Recipe by Camilla Clark.

Spiced Haloumi and Pea Fritters and a Tribute to Selma

It seems that every other person has a blog nowadays.

Some start up because they need a creative outlet. Others are looking for notoriety. Still others just want a little piece of space, carved out just for them and their thoughts.

I started my little food blog at a time when they were already a dime a dozen. I had no new idea, not fantastic, paradigm-shifting approach to creating or sharing recipes. I just wanted a little creative outlet and a place to keep track of my efforts, achievements, and which recipes in the mounds and mounds of magazine cutouts, cook books and web links were the ones worth cooking again.

What I never thought I would encounter when I started was a community of like-minded people who were so sweet and nurturing.

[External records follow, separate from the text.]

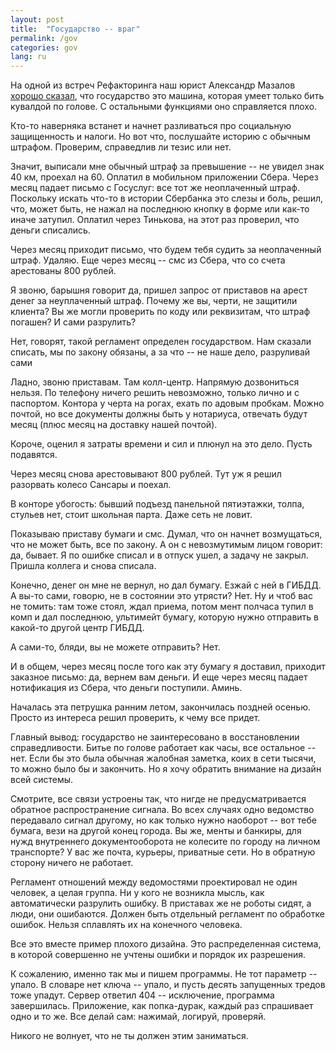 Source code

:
 ```yaml
---
layout: post
title:  "Государство -- враг"
permalink: /gov
categories: gov
lang: ru
---
```


[video]:https://www.youtube.com/watch?v=ENGUmiVgu9U

На одной из встреч Рефакторинга наш юрист Александр Мазалов [хорошо
сказал][video], что государство это машина, которая умеет только бить кувалдой
по голове. С остальными функциями оно справляется плохо.

Кто-то наверняка встанет и начнет разливаться про социальную защищенность и
налоги. Но вот что, послушайте историю с обычным штрафом. Проверим, справедлив
ли тезис или нет.

Значит, выписали мне обычный штраф за превышение -- не увидел знак 40 км,
проехал на 60. Оплатил в мобильном приложении Сбера. Через месяц падает письмо с
Госуслуг: все тот же неоплаченный штраф. Поскольку искать что-то в истории
Сбербанка это слезы и боль, решил, что, может быть, не нажал на последнюю кнопку
в форме или как-то иначе затупил. Оплатил через Тинькова, на этот раз проверил,
что деньги списались.

Через месяц приходит письмо, что будем тебя судить за неоплаченный
штраф. Удаляю. Еще через месяц -- смс из Сбера, что со счета арестованы 800
рублей.

Я звоню, барышня говорит да, пришел запрос от приставов на арест денег за
неуплаченный штраф. Почему же вы, черти, не защитили клиента? Вы же могли
проверить по коду или реквизитам, что штраф погашен? И сами разрулить?

Нет, говорят, такой регламент определен государством. Нам сказали списать, мы по
закону обязаны, а за что -- не наше дело, разруливай сами

Ладно, звоню приставам. Там колл-центр. Напрямую дозвониться нельзя. По телефону
ничего решить невозможно, только лично и с паспортом. Контора у черта на рогах,
ехать по адовым пробкам. Можно почтой, но все документы должны быть у нотариуса,
отвечать будут месяц (плюс месяц на доставку нашей почтой).

Короче, оценил я затраты времени и сил и плюнул на это дело. Пусть подавятся.

Через месяц снова арестовывают 800 рублей. Тут уж я решил разорвать колесо
Сансары и поехал.

В конторе убогость: бывший подъезд панельной пятиэтажки, толпа, стульев нет,
стоит школьная парта. Даже сеть не ловит.

Показываю приставу бумаги и смс. Думал, что он начнет возмущаться, что не может
быть, все по закону. А он с невозмутимым лицом говорит: да, бывает. Я по ошибке
списал и в отпуск ушел, а задачу не закрыл. Пришла коллега и снова списала.

Конечно, денег он мне не вернул, но дал бумагу. Езжай с ней в ГИБДД. А вы-то
сами, говорю, не в состоянии это утрясти? Нет. Ну и чтоб вас не томить: там тоже
стоял, ждал приема, потом мент полчаса тупил в комп и дал последнюю, ультимейт
бумагу, которую нужно отправить в какой-то другой центр ГИБДД.

А сами-то, бляди, вы не можете отправить? Нет.

И в общем, через месяц после того как эту бумагу я доставил, приходит заказное
письмо: да, вернем вам деньги. И еще через месяц падает нотификация из Сбера,
что деньги поступили. Аминь.

Началась эта петрушка ранним летом, закончилась поздней осенью. Просто из
интереса решил проверить, к чему все придет.

Главный вывод: государство не заинтересовано в восстановлении
справедливости. Битье по голове работает как часы, все остальное -- нет. Если бы
это была обычная жалобная заметка, коих в сети тысячи, то можно было бы и
закончить. Но я хочу обратить внимание на дизайн всей системы.

Смотрите, все связи устроены так, что нигде не предусматривается обратное
распространение сигнала. Во всех случаях одно ведомство передавало сигнал
другому, но как только нужно наоборот -- вот тебе бумага, вези на другой конец
города. Вы же, менты и банкиры, для нужд внутреннего документооборота не
колесите по городу на личном транспорте? У вас же почта, курьеры, приватные
сети. Но в обратную сторону ничего не работает.

Регламент отношений между ведомостями проектировал не один человек, а целая
группа. Ни у кого не возникла мысль, как автоматически разрулить ошибку. В
приставах же не роботы сидят, а люди, они ошибаются. Должен быть отдельный
регламент по обработке ошибок. Нельзя сплавлять их на конечного человека.

Все это вместе пример плохого дизайна. Это распределенная система, в которой
совершенно не учтены ошибки и порядок их разрешения.

К сожалению, именно так мы и пишем программы. Не тот параметр -- упало. В
словаре нет ключа -- упало, и пусть десять запущенных тредов тоже упадут. Сервер
ответил 404 -- исключение, программа завершилась. Приложение, как попка-дурак,
каждый раз спрашивает одно и то же. Все делай сам: нажимай, логируй, проверяй.

Никого не волнует, что не ты должен этим заниматься.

A group of people that were unbelievably kind and supportive, even to one who mostly just lurked in the shadows and only popped up every now and then to shyly say hi before going into hiding again.

Spiced Haloumi and Pea Fritters
Amongst this beautiful community was a lady who I formed a bond with over haloumi, of all things. Selma @Selma’s Table was always there, encouraging all of us with her kind words and sweet nature, and we’re all deeply saddened to hear of her passing. I will miss her wicked sense of humour and her heartfelt advice.

These haloumi fritters are not the ones we first bonded over, but they are the ones I’ve made to honour Selma. A huge thank you (and even bigger hugs) to Angie @Fiesta Friday, Jhuls @The Not So Creative Cook, Elaine @Foodbod and Sue @birgerbird for putting together this space for all of us to remember Selma.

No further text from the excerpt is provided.